I think overemphasis on experiential arguments for Christian morality are a mistake; lots of people who (e.g.) take drugs and sleep around are happy, whereas "take up your Cross" means exactly that. For example, masturbation-turns-you-mad rhetoric was and is obvious nonsense (which doesn't negate *moral* objections to the act of course), and even the Catechism of the Catholic Church curiously doesn't invoke psychology as an ideological framework that would condemn masturbation (http://www.scborromeo.org/ccc/para/2352.htm)
Would you agree that many people in the pro-choice side do, in good conscience, believe the foetus to just be a clump of cells? Or do they believe at some level that it is murder and just convince themselves otherwise? Given that many (most?) on the pro-choice side are hardly Christian, is it really justifiable is assuming such guilt? As evidence, look at the use of the morning after pill. Even those with who are (at best) uneasy with abortion would not regard the use of it as perfectly analogous to abortion, whereas presumably, in your terms, it is a human life?
So, let's say that the government decides, on the basis of the BJP paper presented here, to order a moratorium on all abortions beyond 24 weeks, except where the pregnancy presents a *physical* risk to the mother, pending further research.
It may be shot down as conjecture, but would that really lead to an across-the-board reduction in the incidence of substance abuse and suicides among those women who are affected by the ban? Or would thie incidence of depression largely increase among those who might be forced to go through with a pregnancy against their will?
Apparently, the findings, it is claimed, show that, on average, pregnant women who carry an unwanted child to full term end up preserving their mental health from likely harm.
Yes, they reduce their mental health risks by a third just by carrying the baby rather than aborting it.
I think that we've now had too much focus on gathering proper inferences from the study alone. The data should now be compared to the other statistic that you mentioned.
One might concede that doctors may identify specific cases in which the mental health risk is actually attenuated by abortion. In the UK, it is even probable that it will take some time to establish that mental deterioration is caused by abortion, rather than just a concomitant. (Although, that is still very worrying).

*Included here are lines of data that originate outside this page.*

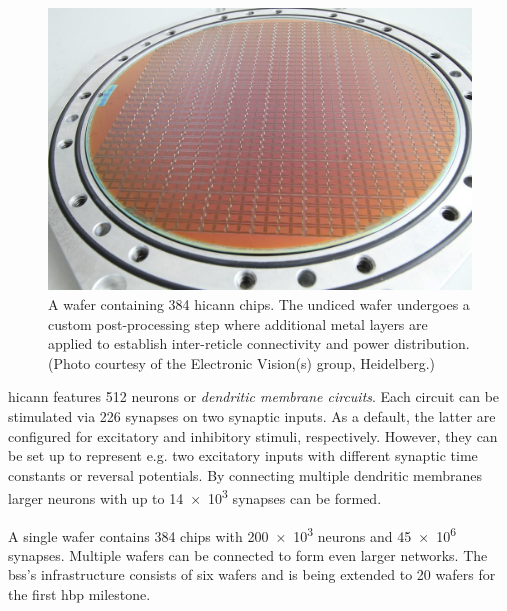 \begin{figure}
	\begin{center}
		\includegraphics[width=\columnwidth]{assets/wafer.jpg}
	\end{center}
	\caption{A wafer containing 384 \gls{hicann} chips. The undiced wafer undergoes a custom post-processing step where additional metal layers are applied to establish inter-reticle connectivity and power distribution. (Photo courtesy of the Electronic Vision(s) group, Heidelberg.)}
	\label{fig:wafer}
\end{figure}

\gls{hicann} features 512 neurons or \emph{dendritic membrane circuits}. Each
circuit can be stimulated via 226 synapses on two synaptic inputs. As a default,
the latter are configured for excitatory and inhibitory stimuli, respectively.
However, they can be set up to represent e.g. two excitatory inputs with
different synaptic time constants or reversal potentials. By connecting multiple
dendritic membranes larger neurons with up to \num{14e3} synapses can be formed.

A single wafer contains 384 chips with \num{200e3} neurons and \num{45e6} synapses. Multiple wafers can be connected to form even larger networks. The \gls{bss}'s infrastructure consists of six wafers and is being extended to 20 wafers for the first \gls{hbp} milestone.

%
%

What amazes me, in the light of this study, is the staggering 97.7% of abortions in 2010 that doctors authorised in the UK to prevent the risk of mental health injury as defined in the 1967 Abortion Act.

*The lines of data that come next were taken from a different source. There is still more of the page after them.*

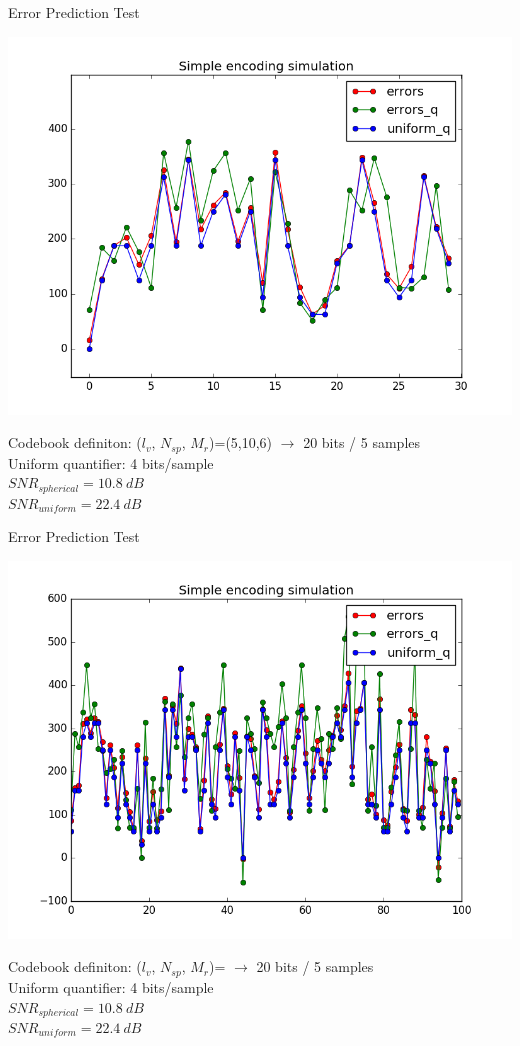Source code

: \documentclass[10pt]{beamer}
\begin{document}
  \begin{frame}{Error Prediction Test}
    \begin{center}
    \includegraphics[width=0.75\linewidth]{./img/Bona_comparativa.png}\\
    \end{center}
    Codebook definiton: ($l_v$, $N_{sp}$, $M_r$)=(5,10,6) $\rightarrow$ 20 bits / 5 samples\\
    Uniform quantifier: 4 bits/sample\\
    $SNR_{spherical} = 10.8\ dB$\\
    $SNR_{uniform} = 22.4\ dB$\\
  \end{frame}

  \begin{frame}{Error Prediction Test}
    \begin{center}
    \includegraphics[width=0.75\linewidth]{./img/Bona_comparativa_moltes_mostres.png}\\
    \end{center}
    Codebook definiton: ($l_v$, $N_{sp}$, $M_r$)= $\rightarrow$ 20 bits / 5 samples\\
    Uniform quantifier: 4 bits/sample\\
    $SNR_{spherical} = 10.8\ dB$\\
    $SNR_{uniform} = 22.4\ dB$\\
  \end{frame}
\end{document}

Is merely the prospect of increased stress consititute an increased risk to mental health? Where is that defined? How is the type of injury described in section 1(a) distinguished medically from the grave and permanent injury described in section 1(b)?
What this paper should prompt is a thorough review of the process for assessing mental health risk in the case of abortion. Recent calls for an anti-depressant prescription review were prompted by a much smaller sample size and a less comprehensive study.
One last thought. I read the following about mental injury: 'To amount in law to "nervous shock" (a.k.a. mental injury), the psychiatric damage suffered by the claimant must extend beyond grief or emotional distress to a recognised mental illness' (parenthesis mine).
So, 97.7% of the abortions last year were approved in order to avert recognised mental illnesses, rather than just emotional distress. Are doctors required to identify the actual illness that might otherwise result?
If they are not and merely authorise the abortion, I'm sorry, but that fact alone beggars belief in the current system!